14

All I need to do is get the headers from a CSV file.

file.csv is:

"A", "B", "C"  
"1", "2", "3"

My code is:

table = CSV.open("file.csv", :headers => true)

puts table.headers

table.each do |row|
  puts row 
end

Which gives me:

true
"1", "2", "3"

I've been looking at Ruby CSV documentation for hours and this is driving me crazy. I am convinced that there must be a simple one-liner that can return the headers to me. Any ideas?

the Tin Man
  • 158,662
  • 42
  • 215
  • 303
Anthony To
  • 2,193
  • 2
  • 21
  • 29

3 Answers3

23

In my opinion the best way to do this is:

headers = CSV.foreach('file.csv').first

Please note that its very tempting to use CSV.read('file.csv'. headers: true).headers but the catch is, CSV.read loads complete file in memory and hence increases your memory footprint and as also it makes it very slow to use for bigger files. Whenever possible please use CSV.foreach. Below are the benchmarks for just a 20 MB file:

Ruby version: ruby 2.4.1p111 
File size: 20M  
****************
Time and memory usage with CSV.foreach:
Time: 0.0 seconds
Memory: 0.04 MB
****************
Time and memory usage with CSV.read:
Time: 5.88 seconds
Memory: 314.25 MB

A 20MB file increased memory footprint by 314 MB with CSV.read, imagine what a 1GB file will do to your system. In short please do not use CSV.read, i did and system went down for a 300MB file.

For further reading: If you want to read more about this, here is a very good article on handling big files.

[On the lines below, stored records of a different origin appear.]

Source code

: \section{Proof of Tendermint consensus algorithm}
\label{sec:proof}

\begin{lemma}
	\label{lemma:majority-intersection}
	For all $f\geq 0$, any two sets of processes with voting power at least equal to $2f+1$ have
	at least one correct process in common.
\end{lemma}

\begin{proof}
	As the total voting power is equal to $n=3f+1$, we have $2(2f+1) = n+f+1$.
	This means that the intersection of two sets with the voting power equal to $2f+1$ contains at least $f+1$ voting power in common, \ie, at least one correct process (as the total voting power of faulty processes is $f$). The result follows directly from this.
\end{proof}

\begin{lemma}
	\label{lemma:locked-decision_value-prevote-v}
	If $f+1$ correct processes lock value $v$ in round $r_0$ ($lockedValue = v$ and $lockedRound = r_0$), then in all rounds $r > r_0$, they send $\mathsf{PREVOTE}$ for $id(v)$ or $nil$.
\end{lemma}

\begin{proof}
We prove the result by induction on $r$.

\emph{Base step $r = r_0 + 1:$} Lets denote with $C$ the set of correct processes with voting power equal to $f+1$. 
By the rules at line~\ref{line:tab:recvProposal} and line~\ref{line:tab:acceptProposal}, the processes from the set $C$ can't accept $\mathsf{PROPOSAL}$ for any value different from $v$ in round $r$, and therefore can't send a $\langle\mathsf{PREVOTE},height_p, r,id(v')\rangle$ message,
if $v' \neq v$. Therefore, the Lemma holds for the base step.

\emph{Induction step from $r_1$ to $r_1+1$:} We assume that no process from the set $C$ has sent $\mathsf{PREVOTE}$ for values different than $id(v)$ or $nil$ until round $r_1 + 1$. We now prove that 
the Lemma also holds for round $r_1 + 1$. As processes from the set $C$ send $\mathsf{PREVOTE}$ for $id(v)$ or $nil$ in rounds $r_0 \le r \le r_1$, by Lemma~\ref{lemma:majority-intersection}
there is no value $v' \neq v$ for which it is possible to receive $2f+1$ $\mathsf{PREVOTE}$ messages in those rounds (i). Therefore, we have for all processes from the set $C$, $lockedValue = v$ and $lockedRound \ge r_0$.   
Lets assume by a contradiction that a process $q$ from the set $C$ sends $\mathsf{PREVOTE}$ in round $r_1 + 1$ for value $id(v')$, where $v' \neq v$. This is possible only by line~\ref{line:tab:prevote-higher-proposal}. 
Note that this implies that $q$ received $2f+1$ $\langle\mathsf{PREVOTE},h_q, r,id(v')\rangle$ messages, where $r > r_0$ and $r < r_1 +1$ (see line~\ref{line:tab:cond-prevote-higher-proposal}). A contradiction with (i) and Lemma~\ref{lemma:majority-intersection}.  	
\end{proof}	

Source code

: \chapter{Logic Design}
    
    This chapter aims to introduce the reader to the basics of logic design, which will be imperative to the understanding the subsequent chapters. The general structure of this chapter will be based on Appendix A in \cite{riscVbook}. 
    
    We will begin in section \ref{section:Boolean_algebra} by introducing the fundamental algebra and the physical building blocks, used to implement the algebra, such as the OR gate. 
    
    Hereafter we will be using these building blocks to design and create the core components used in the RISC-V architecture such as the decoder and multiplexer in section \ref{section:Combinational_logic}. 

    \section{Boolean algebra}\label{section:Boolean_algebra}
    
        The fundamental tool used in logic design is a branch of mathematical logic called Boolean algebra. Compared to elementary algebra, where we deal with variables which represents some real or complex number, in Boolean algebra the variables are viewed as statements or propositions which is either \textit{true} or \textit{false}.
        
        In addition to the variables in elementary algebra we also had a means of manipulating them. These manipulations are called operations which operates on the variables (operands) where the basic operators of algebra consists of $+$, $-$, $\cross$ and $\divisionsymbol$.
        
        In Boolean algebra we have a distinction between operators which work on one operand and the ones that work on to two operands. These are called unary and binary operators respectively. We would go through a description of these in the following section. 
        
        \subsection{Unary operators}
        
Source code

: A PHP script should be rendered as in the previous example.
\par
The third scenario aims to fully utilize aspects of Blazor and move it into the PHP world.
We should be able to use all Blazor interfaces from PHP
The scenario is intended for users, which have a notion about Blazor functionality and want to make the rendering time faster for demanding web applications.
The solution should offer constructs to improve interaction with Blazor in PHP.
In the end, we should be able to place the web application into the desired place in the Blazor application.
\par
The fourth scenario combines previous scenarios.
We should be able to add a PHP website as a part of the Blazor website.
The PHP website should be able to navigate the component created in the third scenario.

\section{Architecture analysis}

Also below is the script i used for benchmarking CSV.foreach and CSV.read:

require 'benchmark'
require 'csv'
def print_memory_usage
  memory_before = `ps -o rss= -p #{Process.pid}`.to_i
  yield
  memory_after = `ps -o rss= -p #{Process.pid}`.to_i
  puts "Memory: #{((memory_after - memory_before) / 1024.0).round(2)} MB"
end

def print_time_spent
  time = Benchmark.realtime do
    yield
  end
  puts "Time: #{time.round(2)} seconds"
end

file_path = '{path_to_csv_file}'
puts 'Ruby version: ' + `ruby -v`
puts 'File size:' + `du -h #{file_path}`
puts 'Time and memory usage with CSV.foreach: '
print_memory_usage do
  print_time_spent do
    headers = CSV.foreach(file_path, headers: false).first
  end
end
puts 'Time and memory usage with CSV.read:'
print_memory_usage do
  print_time_spent do
    headers = CSV.read(file_path, headers: true).headers
  end
end
Sahil Dhankhar
  • 3,596
  • 2
  • 31
  • 44
  • 2
    Normally `CSV::foreach` is called with a block, in which case Ruby closes the file before exiting the block. When called without a block (in which case an enumerator is returned) do you know when the file is closed? I've wondered about that for `IO::foreach`, which is more-or-less the same issue. – Cary Swoveland May 04 '20 at 06:06
21

It looks like CSV.read will give you access to a headers method:

headers = CSV.read("file.csv", headers: true).headers
# => ["A", "B", "C"]

The above is really just a shortcut for CSV.open("file.csv", headers: true).read.headers. You could have gotten to it using CSV.open as you tried, but since CSV.open doesn't actually read the file when you call the method, there is no way for it to know what the headers are until it's actually read some data. This is why it just returns true in your example. After reading some data, it would finally return the headers:

  table = CSV.open("file.csv", :headers => true)
  table.headers
  # => true
  table.read
  # => #<CSV::Table mode:col_or_row row_count:2>
  table.headers
  # => ["A", "B", "C"]
Dylan Markow
  • 123,080
  • 26
  • 284
  • 201
  • You can use `table.shift` (or `table.readline`) to read a single line before checking the headers, to avoid loading the entire file, if you have a very large file and only need the headers. If you want to start reading from the top of the file again after that, just use `table.rewind` to go back to the top. – mltsy May 27 '20 at 20:12
  • This solution is not good, the OP wants the headers only, and eagerly loading/parsing the whole file is a waste of polar bears. – akim Oct 06 '20 at 09:27
3

If you want a shorter answer then can try:

headers = CSV.open("file.csv", &:readline)
# => ["A", "B", "C"]